In the past when testing differences between multiple groups with specified time points (i.e., without freely estimated time points) I would (1) model my growth model independently for each of my groups, then (2) I would run a multiple group analysis to obtained the unrestricted model and, finally, (3) I would constraint the intercept mean and/or intercept slope across groups to test for measurement invarance using the chi-square difference test.
To re-estate my question, I am unsure how the process I outlined above differs when comparing mean intercepts/slops between groups with trajectories with freely estimated time points.
In line with first testing the measurement model before the structural model, you should first test if equality of time scores fits relative to non-equality. If you can't reject equality, you continue with testing growth factor parameter differences across groups.
I was able to test and establish invariance on my multiple group measurement model (y1@0 y2*.20 y3*.40 y4*.60 y5*.80 y6@1) by constraining time scores/factor loadings and residual covarainces. I have a couple of additional questions:
1. Is invariance of time points/factor loadings and residual covariances enough to claim multigroup invaraince?

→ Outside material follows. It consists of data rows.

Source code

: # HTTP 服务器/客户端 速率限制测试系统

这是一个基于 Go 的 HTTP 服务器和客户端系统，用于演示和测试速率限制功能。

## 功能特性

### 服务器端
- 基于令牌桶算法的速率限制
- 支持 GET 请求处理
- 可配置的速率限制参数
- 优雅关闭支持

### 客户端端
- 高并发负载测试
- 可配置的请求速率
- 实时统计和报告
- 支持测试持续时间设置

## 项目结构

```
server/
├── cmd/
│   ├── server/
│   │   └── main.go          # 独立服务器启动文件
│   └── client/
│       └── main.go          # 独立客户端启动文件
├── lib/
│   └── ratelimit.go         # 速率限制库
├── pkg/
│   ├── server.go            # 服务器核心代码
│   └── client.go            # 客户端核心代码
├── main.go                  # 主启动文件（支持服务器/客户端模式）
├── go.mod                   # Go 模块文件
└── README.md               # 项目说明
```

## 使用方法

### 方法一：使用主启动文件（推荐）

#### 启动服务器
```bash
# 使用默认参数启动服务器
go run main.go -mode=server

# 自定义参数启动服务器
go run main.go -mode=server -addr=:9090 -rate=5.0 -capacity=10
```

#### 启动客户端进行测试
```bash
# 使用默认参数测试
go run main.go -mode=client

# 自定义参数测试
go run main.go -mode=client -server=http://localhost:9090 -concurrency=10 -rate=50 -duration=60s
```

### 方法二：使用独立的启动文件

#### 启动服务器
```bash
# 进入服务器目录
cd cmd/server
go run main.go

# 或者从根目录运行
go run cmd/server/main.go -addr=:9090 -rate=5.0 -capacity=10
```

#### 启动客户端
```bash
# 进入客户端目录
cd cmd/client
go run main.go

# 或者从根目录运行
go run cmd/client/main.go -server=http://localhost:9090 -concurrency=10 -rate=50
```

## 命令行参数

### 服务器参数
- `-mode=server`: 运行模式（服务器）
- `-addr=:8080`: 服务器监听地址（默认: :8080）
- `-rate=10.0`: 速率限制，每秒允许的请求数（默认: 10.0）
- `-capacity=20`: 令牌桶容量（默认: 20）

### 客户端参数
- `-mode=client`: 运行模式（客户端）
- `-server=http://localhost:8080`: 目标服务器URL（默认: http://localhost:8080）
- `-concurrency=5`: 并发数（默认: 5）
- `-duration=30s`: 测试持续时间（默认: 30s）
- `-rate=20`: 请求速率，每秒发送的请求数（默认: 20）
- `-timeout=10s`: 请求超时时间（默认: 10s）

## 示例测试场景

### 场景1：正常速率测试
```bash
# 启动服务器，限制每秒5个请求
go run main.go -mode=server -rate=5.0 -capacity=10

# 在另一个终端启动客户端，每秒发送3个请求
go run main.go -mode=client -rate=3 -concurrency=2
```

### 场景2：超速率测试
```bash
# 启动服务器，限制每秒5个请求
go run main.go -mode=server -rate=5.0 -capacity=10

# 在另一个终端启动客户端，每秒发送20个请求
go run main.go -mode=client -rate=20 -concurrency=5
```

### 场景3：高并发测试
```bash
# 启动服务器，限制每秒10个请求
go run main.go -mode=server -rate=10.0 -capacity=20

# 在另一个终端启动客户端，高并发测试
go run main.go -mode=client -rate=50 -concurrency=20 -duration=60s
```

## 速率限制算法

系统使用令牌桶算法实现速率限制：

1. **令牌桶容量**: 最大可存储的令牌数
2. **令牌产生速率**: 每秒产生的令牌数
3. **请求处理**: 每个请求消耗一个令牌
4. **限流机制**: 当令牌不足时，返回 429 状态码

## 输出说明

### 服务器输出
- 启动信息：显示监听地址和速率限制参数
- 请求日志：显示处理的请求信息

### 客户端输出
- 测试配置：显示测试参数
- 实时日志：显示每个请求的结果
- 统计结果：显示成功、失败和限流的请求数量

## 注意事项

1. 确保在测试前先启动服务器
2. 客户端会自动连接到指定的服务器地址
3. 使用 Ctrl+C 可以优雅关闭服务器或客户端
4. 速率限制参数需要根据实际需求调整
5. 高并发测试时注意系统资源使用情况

2. My goal after establishing time score invariance across groups (male and female) is to run a parallel process model. I have a second set of measures which map in time to my first model (as specified above). The problem is that this second model/process is noninvariant across groups (i.e., the time points, which are freely estimated, differ between males and females). Does this result on my second model renders the parallel process analysis impossible/invalid?
I ask because it would be interesting to examine how these two processes are deferentially related to each other for females and males. I imagine I could run the parallel process but would need to do so independently for males and females (i.e., not through a multiple group analysis) but this would keep me from making group comparisons. Does this sound right to you?
is there a way to do a multiple group parallel process analysis with one group having noninvarince in time points?
I continue to do some work with multiple group LGM (males vs females). I was able to establish measurement invariance in my model (a continuous variable measured at 6 time points which factor loadings were freely estimated). Now I am moving to test invariance on the slope.
Upon reading on this topic I found two ways of doing this. The first one is to carry out a chi-square test of two model - one where the slope is estimated and a second model where the slope is set equal to 0 in one group and freely estimated in the second group.
The second approach is to, again, estimate the slope in both groups and then constrained them to be equal but, in this method, you do this thorough the use of a label (e.g., (1)). Then you carry out the chi-square difference test.
Which test is method is correct or preferable in your opinion given the characteristics of my model?
They are both valid tests. The first is a likelihood-ratio chi-2 test and the second a Wald chi-2 test (using Model Test). There is a big literature on which is best in which case but they typically agree well.
One issue is if you test the mean of the slope only or also its variance. Tests on variances is more complex - also with a big literature.